Sorry, I just thought I would put that out there. I don’t like it, but I have a lot of friends who are gay. And they respect my opinion, as I do theirs.
yeah it does mean that
Lol wut? That…
when i started reading this i couldn’t help but find it humorous. all of you want people to respect your views, but you can’t respect hers?
then, i read some more, and i found people saying that her gay/bisexual friends probably aren’t her real friends.
and i also found that humorous, because that’s not how it is at all.
wanna know how i know?
because i’m her best friend, practically her sister, and i’m bisexual. she never makes me feel like i’m less than her because of my sexuality, and she never tries to tell me i’m wrong.
she simply doesn’t agree with gay marriage, those are her views.
i respect them, and she respects mine. simple as that.
I will give you a piece of unasked for advice, which you will probably ignore and that’s cool. I just kind of wish someone had told me this when I was younger, so I’m going to tell you for your reference and maybe it’ll be useful someday.
1. People who don’t view your rights as important are not actually friends.
2. This is not a two way street. Feeling that gay marriage should be legal isn’t the opposite of feeling that gay marriage should be illegal. The OPPOSITE view would be to feel that straight marriage should be made illegal, because straight people aren’t good enough/don’t deserve marriage. When you “respect someone’s opinion” about them finding gay marriage wrong, what they hear is “a gay person told me it’s okay to view them as second-class citizens, therefore it must be okay”. I’m not saying it’s your responsibility to correct that view, but I’m saying that’s how it’s interpreted, and that’s how it’s held up. Even in this post, she’s using the “but I have gay friends!” card to justify her homophobia, which is a load of crap.

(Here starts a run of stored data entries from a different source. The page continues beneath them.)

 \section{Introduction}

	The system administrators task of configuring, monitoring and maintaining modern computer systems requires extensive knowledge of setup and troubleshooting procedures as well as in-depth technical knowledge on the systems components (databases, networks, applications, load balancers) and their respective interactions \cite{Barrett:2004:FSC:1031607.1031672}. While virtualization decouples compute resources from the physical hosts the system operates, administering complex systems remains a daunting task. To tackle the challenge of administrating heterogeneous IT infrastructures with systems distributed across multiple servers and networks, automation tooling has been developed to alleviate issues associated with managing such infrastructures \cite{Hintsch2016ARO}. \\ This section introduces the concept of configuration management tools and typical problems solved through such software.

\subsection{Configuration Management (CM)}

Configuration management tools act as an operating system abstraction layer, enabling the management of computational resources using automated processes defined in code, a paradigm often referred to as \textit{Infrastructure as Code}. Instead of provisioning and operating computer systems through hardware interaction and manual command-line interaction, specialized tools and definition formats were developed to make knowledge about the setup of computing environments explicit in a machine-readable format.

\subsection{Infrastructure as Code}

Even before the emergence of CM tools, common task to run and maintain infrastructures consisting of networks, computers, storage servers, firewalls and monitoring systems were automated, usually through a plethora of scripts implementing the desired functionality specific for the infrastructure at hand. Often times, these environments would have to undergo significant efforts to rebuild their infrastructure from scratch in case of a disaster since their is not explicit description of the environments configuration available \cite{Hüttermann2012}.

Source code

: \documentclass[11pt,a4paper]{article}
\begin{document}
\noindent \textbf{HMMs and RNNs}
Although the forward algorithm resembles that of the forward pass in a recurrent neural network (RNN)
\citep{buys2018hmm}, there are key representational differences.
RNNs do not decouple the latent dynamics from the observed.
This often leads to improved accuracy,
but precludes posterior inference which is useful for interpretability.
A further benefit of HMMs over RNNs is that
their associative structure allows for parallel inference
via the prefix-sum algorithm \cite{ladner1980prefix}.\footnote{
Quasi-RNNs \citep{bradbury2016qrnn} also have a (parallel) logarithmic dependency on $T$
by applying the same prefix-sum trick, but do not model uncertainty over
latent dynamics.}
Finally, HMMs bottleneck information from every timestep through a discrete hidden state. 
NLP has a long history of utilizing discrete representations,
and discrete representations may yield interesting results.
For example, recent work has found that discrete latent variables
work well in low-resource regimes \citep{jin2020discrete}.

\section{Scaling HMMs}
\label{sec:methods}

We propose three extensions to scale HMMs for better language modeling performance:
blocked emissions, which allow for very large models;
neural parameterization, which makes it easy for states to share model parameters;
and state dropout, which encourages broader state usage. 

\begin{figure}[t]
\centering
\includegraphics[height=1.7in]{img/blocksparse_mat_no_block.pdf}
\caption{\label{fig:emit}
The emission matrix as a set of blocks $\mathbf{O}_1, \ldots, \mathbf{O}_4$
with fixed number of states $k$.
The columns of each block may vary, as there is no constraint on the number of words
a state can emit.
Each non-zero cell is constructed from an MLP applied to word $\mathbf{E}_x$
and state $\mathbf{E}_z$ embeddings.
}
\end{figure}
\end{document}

3. You can still have friends even if you cut off people that don’t support you. People who don’t believe you deserve equal rights or who think that tolerating your existence is somehow worth a gold star are not actually supportive. There are other options.
That’s all I wanted to put out there. I’m not making this a back/forth, I don’t care about defensive responses, I’m just offering it up in the hopes it’ll be useful.

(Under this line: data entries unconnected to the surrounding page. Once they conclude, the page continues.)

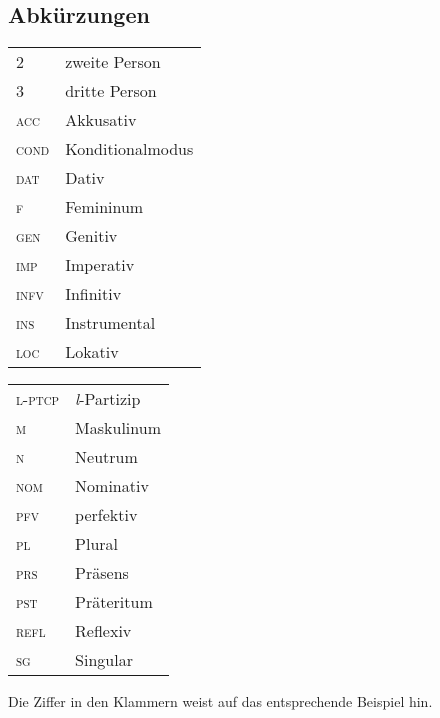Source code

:\documentclass[output=paper]{langscibook}
\begin{document}
\begin{otherlanguage}{german}
\section*{Abkürzungen}
\begin{tabularx}{.5\textwidth}{@{}lQ}
        \textsc{2}&zweite Person\\
         \textsc{3}&dritte Person\\
        \textsc{acc}&Akkusativ\\
        \textsc{cond}&Konditionalmodus\\
        \textsc{dat}&Dativ\\
        \textsc{f}&Femininum\\
       \textsc{gen}&Genitiv\\
        \textsc{imp}&Imperativ\\
        \textsc{infv}&Infinitiv\\
        \textsc{ins}&Instrumental\\
        \textsc{loc}&Lokativ\\
\end{tabularx}%
\begin{tabularx}{.5\textwidth}{@{}lX@{}}
        \textsc{l-ptcp}&\textit{l}-Partizip\\
        \textsc{m}&Maskulinum\\
        \textsc{n}&Neutrum\\
        \textsc{nom}&Nominativ\\
        \textsc{pfv}&perfektiv\\
        \textsc{pl}&Plural\\
        \textsc{prs}&Präsens\\
        \textsc{pst}&Präteritum\\
        \textsc{refl}&Reflexiv\\
        \textsc{sg}&Singular\\
\end{tabularx}

\nocite{Gorskij1966,Landa1966,Lenin-Gorkij-1969,nove-Knigi1967,Simonov1964,Slovar1957,Solncev1976,Zvegincev1976}

           {Die Ziffer in den Klammern weist auf das entsprechende Beispiel hin.}


\end{otherlanguage}
\end{document}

I wish someone had told me this years ago, too, because I used to buy into the whole liberal tolerance crap, the idea that I needed to respect views which (if everyone had them) would result in my rights being curtailed. Even as recently as 2008, I remember a girl in my school, someone I’d gotten along well with, WHO KNEW my sexuality, telling me she thought gay marriage shouldn’t be legal, and I was all “oh, agree to disagree I guess” and it never even occurred to me that this could be a game changer for friendship. But I’m so over that.

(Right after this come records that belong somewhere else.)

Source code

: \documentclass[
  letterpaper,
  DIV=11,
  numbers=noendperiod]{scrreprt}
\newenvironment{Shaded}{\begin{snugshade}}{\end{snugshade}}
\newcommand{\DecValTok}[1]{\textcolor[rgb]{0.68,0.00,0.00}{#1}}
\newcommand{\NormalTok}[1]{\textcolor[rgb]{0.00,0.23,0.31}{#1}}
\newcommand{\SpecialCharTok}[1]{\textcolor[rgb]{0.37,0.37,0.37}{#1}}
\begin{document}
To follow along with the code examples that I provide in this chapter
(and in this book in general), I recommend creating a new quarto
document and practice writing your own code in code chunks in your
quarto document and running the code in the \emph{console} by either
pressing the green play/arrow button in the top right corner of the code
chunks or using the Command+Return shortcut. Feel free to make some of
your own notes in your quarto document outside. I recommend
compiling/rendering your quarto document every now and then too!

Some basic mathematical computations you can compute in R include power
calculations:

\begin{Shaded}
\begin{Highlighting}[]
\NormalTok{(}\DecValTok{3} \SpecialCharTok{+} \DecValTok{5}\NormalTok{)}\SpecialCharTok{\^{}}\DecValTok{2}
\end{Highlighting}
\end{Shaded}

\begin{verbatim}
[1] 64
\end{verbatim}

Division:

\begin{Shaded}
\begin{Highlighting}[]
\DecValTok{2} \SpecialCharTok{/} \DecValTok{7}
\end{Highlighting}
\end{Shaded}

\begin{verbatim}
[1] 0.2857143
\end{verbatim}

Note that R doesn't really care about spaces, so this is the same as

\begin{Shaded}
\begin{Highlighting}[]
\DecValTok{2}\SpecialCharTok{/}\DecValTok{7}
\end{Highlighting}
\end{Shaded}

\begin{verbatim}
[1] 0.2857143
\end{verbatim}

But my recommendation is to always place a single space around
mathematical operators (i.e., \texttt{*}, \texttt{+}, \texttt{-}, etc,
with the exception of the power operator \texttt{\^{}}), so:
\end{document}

The “opposite” view would indeed be the idea that straight marriage should be illegal. If you believed that, would your friend still be your friend? Actually, this is not a good example, because there is no widespread movement to end straight marriages, and there are no images of gay people all over the news media, in wedding ring ads, with a big outcry against any picture of a heterosexual couple even so much as appearing in a JC Penny’s advertisement… but let’s say there were, and your friend lived in that atmosphere of erasure and intimidation, and you still believed that. Then your belief, no matter how nicely framed, would be an inherently violent belief. And that’s how all anti-gay marriage beliefs are. No matter how “nicely” they’re stated, they do place one orientation beneath another. No matter how kind the person otherwise is to you, her belief plays into a culture of homophobia and erasure.
There is no logical argument against gay marriage or gay rights, ever. Period. Full stop. I’ve been hearing people arguing against it for years, and I’ve never heard one single cogent argument for how it would hurt anyone (in fact, it’s odd to me that this has become a big running cry of fiscal Republicanism, because ThinkProgress reports stats that gay marriage has brought in more couple income/etc. and been economically good — SO ANY FISCAL ARGUMENT, like all others, is moot). Therefore, the only argument against it is one of kneejerk emotionalism. And because we’re talking about human partner rights and benefits, and a legal state which could mean the difference between your medical coverage being applied to your sick same sex spouse or your same sex spouse suffering in the absence of that, and very real world human consequences in the absence of marriage, then yeah, it’s a pretty inherently violent opinion to say same sex marriage should not be legal, and not something that is just “lolol whatever opinion you have is equally cool!!!11” like differences in favourite colours.